┌────────

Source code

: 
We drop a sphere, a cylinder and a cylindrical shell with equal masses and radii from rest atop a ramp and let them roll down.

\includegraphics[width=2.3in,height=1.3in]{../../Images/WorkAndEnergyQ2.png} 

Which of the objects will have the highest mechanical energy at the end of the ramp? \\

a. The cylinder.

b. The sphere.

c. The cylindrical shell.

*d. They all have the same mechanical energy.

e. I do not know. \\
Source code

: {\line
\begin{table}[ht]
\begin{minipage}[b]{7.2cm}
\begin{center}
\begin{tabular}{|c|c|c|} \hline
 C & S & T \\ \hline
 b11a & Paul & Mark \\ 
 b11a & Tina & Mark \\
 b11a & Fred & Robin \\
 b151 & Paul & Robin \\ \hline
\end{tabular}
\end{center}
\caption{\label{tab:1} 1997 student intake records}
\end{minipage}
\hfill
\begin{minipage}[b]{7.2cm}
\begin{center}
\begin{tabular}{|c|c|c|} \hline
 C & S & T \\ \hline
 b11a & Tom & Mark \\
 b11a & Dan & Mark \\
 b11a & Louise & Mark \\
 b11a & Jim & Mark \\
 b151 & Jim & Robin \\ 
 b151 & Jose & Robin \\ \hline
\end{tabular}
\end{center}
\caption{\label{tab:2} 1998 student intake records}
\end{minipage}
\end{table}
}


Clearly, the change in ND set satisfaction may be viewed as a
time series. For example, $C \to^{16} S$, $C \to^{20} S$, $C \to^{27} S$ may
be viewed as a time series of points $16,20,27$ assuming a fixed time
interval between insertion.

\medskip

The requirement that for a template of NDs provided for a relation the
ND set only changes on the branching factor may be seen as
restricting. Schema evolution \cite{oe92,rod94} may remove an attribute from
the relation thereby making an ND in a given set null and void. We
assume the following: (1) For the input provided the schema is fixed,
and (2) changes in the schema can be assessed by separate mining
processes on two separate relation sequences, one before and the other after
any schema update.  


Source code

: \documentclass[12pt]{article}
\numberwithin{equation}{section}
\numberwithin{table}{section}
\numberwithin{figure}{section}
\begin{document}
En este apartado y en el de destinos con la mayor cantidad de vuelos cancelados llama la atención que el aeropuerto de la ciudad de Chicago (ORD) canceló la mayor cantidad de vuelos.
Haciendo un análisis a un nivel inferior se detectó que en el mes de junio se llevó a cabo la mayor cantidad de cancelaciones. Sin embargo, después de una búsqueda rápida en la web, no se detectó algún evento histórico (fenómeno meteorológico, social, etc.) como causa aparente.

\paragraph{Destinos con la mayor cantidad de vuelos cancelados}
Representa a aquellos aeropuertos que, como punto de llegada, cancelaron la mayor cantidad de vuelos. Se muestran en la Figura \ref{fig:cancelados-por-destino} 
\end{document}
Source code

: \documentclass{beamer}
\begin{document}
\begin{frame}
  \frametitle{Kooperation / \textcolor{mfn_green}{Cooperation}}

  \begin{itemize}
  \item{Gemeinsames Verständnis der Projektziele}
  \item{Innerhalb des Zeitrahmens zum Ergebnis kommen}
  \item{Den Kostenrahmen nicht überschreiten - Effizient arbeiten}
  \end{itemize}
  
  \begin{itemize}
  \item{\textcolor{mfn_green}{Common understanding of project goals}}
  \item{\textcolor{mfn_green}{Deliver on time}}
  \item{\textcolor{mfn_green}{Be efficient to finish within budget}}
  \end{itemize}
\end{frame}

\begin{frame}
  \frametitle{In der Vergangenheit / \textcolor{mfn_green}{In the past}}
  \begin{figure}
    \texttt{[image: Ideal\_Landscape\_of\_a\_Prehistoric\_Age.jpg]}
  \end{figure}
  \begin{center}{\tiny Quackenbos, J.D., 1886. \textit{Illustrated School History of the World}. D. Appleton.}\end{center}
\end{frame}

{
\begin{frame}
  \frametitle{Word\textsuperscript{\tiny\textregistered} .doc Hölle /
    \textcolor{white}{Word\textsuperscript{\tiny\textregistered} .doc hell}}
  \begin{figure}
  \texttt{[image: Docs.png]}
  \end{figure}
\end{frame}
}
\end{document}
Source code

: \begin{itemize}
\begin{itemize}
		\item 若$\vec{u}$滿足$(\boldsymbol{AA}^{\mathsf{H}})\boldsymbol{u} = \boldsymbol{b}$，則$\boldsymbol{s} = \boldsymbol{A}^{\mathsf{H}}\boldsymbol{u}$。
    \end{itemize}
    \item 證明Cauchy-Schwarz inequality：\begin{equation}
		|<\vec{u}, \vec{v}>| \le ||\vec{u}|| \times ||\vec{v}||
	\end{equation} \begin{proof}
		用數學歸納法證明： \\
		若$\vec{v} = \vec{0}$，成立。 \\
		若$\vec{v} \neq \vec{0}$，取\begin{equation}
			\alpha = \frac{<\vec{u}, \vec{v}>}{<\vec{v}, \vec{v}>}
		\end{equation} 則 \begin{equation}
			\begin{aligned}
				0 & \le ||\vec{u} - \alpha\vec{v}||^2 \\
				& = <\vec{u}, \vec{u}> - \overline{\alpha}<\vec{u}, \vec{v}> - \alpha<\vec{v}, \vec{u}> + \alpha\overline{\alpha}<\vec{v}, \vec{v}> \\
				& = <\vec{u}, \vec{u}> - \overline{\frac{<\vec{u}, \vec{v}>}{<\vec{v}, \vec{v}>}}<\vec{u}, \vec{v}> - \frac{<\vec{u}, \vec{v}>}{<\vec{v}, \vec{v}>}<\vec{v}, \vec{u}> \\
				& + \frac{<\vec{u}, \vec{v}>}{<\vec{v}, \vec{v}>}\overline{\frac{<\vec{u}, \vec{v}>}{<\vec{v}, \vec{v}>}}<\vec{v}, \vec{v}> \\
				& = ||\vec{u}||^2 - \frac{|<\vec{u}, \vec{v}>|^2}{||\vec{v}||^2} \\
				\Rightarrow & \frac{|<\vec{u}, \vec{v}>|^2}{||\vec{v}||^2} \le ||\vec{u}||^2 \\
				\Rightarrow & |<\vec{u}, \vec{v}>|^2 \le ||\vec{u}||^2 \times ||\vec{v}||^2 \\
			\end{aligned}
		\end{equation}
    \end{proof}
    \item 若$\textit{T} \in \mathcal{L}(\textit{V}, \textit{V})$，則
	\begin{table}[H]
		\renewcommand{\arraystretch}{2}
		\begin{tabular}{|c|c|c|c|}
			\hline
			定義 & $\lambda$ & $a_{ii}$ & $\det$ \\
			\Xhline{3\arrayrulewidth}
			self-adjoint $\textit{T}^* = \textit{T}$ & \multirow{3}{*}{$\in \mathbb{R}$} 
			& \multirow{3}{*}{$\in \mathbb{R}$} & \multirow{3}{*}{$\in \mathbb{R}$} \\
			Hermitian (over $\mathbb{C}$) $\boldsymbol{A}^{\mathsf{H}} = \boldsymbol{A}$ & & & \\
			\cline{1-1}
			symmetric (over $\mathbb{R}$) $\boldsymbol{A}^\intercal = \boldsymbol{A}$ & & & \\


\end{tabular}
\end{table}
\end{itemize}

└────────

**EXERCISE REQUIREMENTS:**
Everything in the listing is to be restated exactly.

**WRITTEN ANSWER:**
Source code

: 
We drop a sphere, a cylinder and a cylindrical shell with equal masses and radii from rest atop a ramp and let them roll down.

\includegraphics[width=2.3in,height=1.3in]{../../Images/WorkAndEnergyQ2.png} 

Which of the objects will have the highest mechanical energy at the end of the ramp? \\

a. The cylinder.

b. The sphere.

c. The cylindrical shell.

*d. They all have the same mechanical energy.

e. I do not know. \\
Source code

: {\line
\begin{table}[ht]
\begin{minipage}[b]{7.2cm}
\begin{center}
\begin{tabular}{|c|c|c|} \hline
 C & S & T \\ \hline
 b11a & Paul & Mark \\ 
 b11a & Tina & Mark \\
 b11a & Fred & Robin \\
 b151 & Paul & Robin \\ \hline
\end{tabular}
\end{center}
\caption{\label{tab:1} 1997 student intake records}
\end{minipage}
\hfill
\begin{minipage}[b]{7.2cm}
\begin{center}
\begin{tabular}{|c|c|c|} \hline
 C & S & T \\ \hline
 b11a & Tom & Mark \\
 b11a & Dan & Mark \\
 b11a & Louise & Mark \\
 b11a & Jim & Mark \\
 b151 & Jim & Robin \\ 
 b151 & Jose & Robin \\ \hline
\end{tabular}
\end{center}
\caption{\label{tab:2} 1998 student intake records}
\end{minipage}
\end{table}
}


Clearly, the change in ND set satisfaction may be viewed as a
time series. For example, $C \to^{16} S$, $C \to^{20} S$, $C \to^{27} S$ may
be viewed as a time series of points $16,20,27$ assuming a fixed time
interval between insertion.

\medskip

The requirement that for a template of NDs provided for a relation the
ND set only changes on the branching factor may be seen as
restricting. Schema evolution \cite{oe92,rod94} may remove an attribute from
the relation thereby making an ND in a given set null and void. We
assume the following: (1) For the input provided the schema is fixed,
and (2) changes in the schema can be assessed by separate mining
processes on two separate relation sequences, one before and the other after
any schema update.  


Source code

: \documentclass[12pt]{article}
\numberwithin{equation}{section}
\numberwithin{table}{section}
\numberwithin{figure}{section}
\begin{document}
En este apartado y en el de destinos con la mayor cantidad de vuelos cancelados llama la atención que el aeropuerto de la ciudad de Chicago (ORD) canceló la mayor cantidad de vuelos.
Haciendo un análisis a un nivel inferior se detectó que en el mes de junio se llevó a cabo la mayor cantidad de cancelaciones. Sin embargo, después de una búsqueda rápida en la web, no se detectó algún evento histórico (fenómeno meteorológico, social, etc.) como causa aparente.

\paragraph{Destinos con la mayor cantidad de vuelos cancelados}
Representa a aquellos aeropuertos que, como punto de llegada, cancelaron la mayor cantidad de vuelos. Se muestran en la Figura \ref{fig:cancelados-por-destino} 
\end{document}
Source code

: \documentclass{beamer}
\begin{document}
\begin{frame}
  \frametitle{Kooperation / \textcolor{mfn_green}{Cooperation}}

  \begin{itemize}
  \item{Gemeinsames Verständnis der Projektziele}
  \item{Innerhalb des Zeitrahmens zum Ergebnis kommen}
  \item{Den Kostenrahmen nicht überschreiten - Effizient arbeiten}
  \end{itemize}
  
  \begin{itemize}
  \item{\textcolor{mfn_green}{Common understanding of project goals}}
  \item{\textcolor{mfn_green}{Deliver on time}}
  \item{\textcolor{mfn_green}{Be efficient to finish within budget}}
  \end{itemize}
\end{frame}

\begin{frame}
  \frametitle{In der Vergangenheit / \textcolor{mfn_green}{In the past}}
  \begin{figure}
    \texttt{[image: Ideal\_Landscape\_of\_a\_Prehistoric\_Age.jpg]}
  \end{figure}
  \begin{center}{\tiny Quackenbos, J.D., 1886. \textit{Illustrated School History of the World}. D. Appleton.}\end{center}
\end{frame}

{
\begin{frame}
  \frametitle{Word\textsuperscript{\tiny\textregistered} .doc Hölle /
    \textcolor{white}{Word\textsuperscript{\tiny\textregistered} .doc hell}}
  \begin{figure}
  \texttt{[image: Docs.png]}
  \end{figure}
\end{frame}
}
\end{document}
Source code

: \begin{itemize}
\begin{itemize}
		\item 若$\vec{u}$滿足$(\boldsymbol{AA}^{\mathsf{H}})\boldsymbol{u} = \boldsymbol{b}$，則$\boldsymbol{s} = \boldsymbol{A}^{\mathsf{H}}\boldsymbol{u}$。
    \end{itemize}
    \item 證明Cauchy-Schwarz inequality：\begin{equation}
		|<\vec{u}, \vec{v}>| \le ||\vec{u}|| \times ||\vec{v}||
	\end{equation} \begin{proof}
		用數學歸納法證明： \\
		若$\vec{v} = \vec{0}$，成立。 \\
		若$\vec{v} \neq \vec{0}$，取\begin{equation}
			\alpha = \frac{<\vec{u}, \vec{v}>}{<\vec{v}, \vec{v}>}
		\end{equation} 則 \begin{equation}
			\begin{aligned}
				0 & \le ||\vec{u} - \alpha\vec{v}||^2 \\
				& = <\vec{u}, \vec{u}> - \overline{\alpha}<\vec{u}, \vec{v}> - \alpha<\vec{v}, \vec{u}> + \alpha\overline{\alpha}<\vec{v}, \vec{v}> \\
				& = <\vec{u}, \vec{u}> - \overline{\frac{<\vec{u}, \vec{v}>}{<\vec{v}, \vec{v}>}}<\vec{u}, \vec{v}> - \frac{<\vec{u}, \vec{v}>}{<\vec{v}, \vec{v}>}<\vec{v}, \vec{u}> \\
				& + \frac{<\vec{u}, \vec{v}>}{<\vec{v}, \vec{v}>}\overline{\frac{<\vec{u}, \vec{v}>}{<\vec{v}, \vec{v}>}}<\vec{v}, \vec{v}> \\
				& = ||\vec{u}||^2 - \frac{|<\vec{u}, \vec{v}>|^2}{||\vec{v}||^2} \\
				\Rightarrow & \frac{|<\vec{u}, \vec{v}>|^2}{||\vec{v}||^2} \le ||\vec{u}||^2 \\
				\Rightarrow & |<\vec{u}, \vec{v}>|^2 \le ||\vec{u}||^2 \times ||\vec{v}||^2 \\
			\end{aligned}
		\end{equation}
    \end{proof}
    \item 若$\textit{T} \in \mathcal{L}(\textit{V}, \textit{V})$，則
	\begin{table}[H]
		\renewcommand{\arraystretch}{2}
		\begin{tabular}{|c|c|c|c|}
			\hline
			定義 & $\lambda$ & $a_{ii}$ & $\det$ \\
			\Xhline{3\arrayrulewidth}
			self-adjoint $\textit{T}^* = \textit{T}$ & \multirow{3}{*}{$\in \mathbb{R}$} 
			& \multirow{3}{*}{$\in \mathbb{R}$} & \multirow{3}{*}{$\in \mathbb{R}$} \\
			Hermitian (over $\mathbb{C}$) $\boldsymbol{A}^{\mathsf{H}} = \boldsymbol{A}$ & & & \\
			\cline{1-1}
			symmetric (over $\mathbb{R}$) $\boldsymbol{A}^\intercal = \boldsymbol{A}$ & & & \\


\end{tabular}
\end{table}
\end{itemize}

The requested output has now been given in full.